[Opening Entries supplied section]
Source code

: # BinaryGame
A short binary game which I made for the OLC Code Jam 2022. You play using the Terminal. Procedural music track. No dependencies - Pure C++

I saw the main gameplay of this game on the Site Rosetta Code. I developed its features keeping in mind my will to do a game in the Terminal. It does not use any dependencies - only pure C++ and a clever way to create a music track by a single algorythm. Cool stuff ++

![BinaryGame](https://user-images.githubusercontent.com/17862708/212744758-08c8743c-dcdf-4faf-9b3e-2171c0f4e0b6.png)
[Closing Entries supplied section]
A verbatim copy of every entry is needed.

Source code

: # BinaryGame
A short binary game which I made for the OLC Code Jam 2022. You play using the Terminal. Procedural music track. No dependencies - Pure C++

I saw the main gameplay of this game on the Site Rosetta Code. I developed its features keeping in mind my will to do a game in the Terminal. It does not use any dependencies - only pure C++ and a clever way to create a music track by a single algorythm. Cool stuff ++

![BinaryGame](https://user-images.githubusercontent.com/17862708/212744758-08c8743c-dcdf-4faf-9b3e-2171c0f4e0b6.png)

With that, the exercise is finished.